_Work instructions:_ Please state how many lines of the data contain "incluindo". The number by itself is enough.

_Input records:_
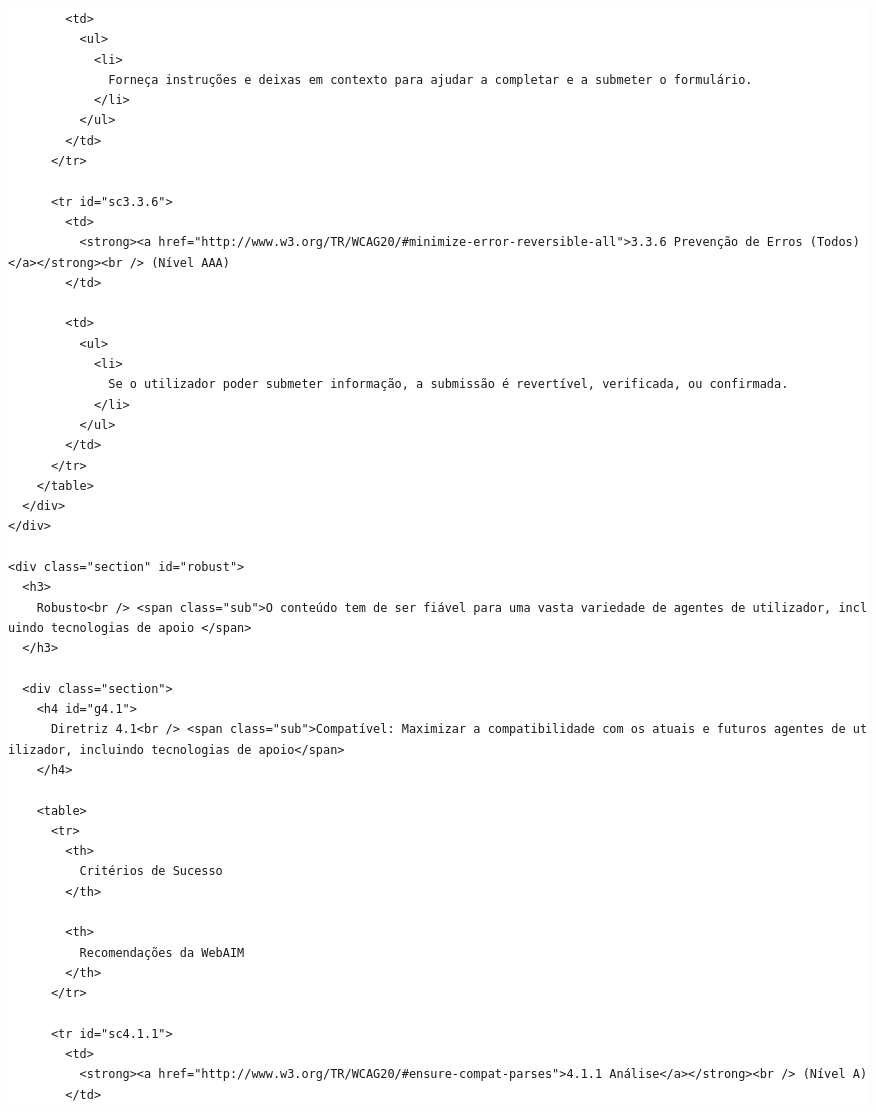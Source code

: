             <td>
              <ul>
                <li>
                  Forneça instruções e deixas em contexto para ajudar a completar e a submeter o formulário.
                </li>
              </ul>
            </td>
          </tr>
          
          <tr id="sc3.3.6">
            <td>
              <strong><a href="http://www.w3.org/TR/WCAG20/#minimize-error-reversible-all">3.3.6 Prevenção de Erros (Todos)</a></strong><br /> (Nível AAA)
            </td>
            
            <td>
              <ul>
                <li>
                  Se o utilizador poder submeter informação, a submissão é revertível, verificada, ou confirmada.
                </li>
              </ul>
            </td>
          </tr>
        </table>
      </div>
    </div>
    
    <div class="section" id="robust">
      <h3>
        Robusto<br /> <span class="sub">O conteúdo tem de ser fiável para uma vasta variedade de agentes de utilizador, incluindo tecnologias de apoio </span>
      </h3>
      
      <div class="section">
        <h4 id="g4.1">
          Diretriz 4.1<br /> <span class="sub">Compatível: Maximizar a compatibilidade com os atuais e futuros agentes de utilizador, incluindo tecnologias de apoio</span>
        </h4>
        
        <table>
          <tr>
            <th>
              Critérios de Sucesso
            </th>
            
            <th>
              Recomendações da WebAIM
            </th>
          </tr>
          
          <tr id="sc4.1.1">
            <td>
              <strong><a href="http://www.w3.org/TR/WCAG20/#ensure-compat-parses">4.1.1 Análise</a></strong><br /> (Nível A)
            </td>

_Exercise response:_ 2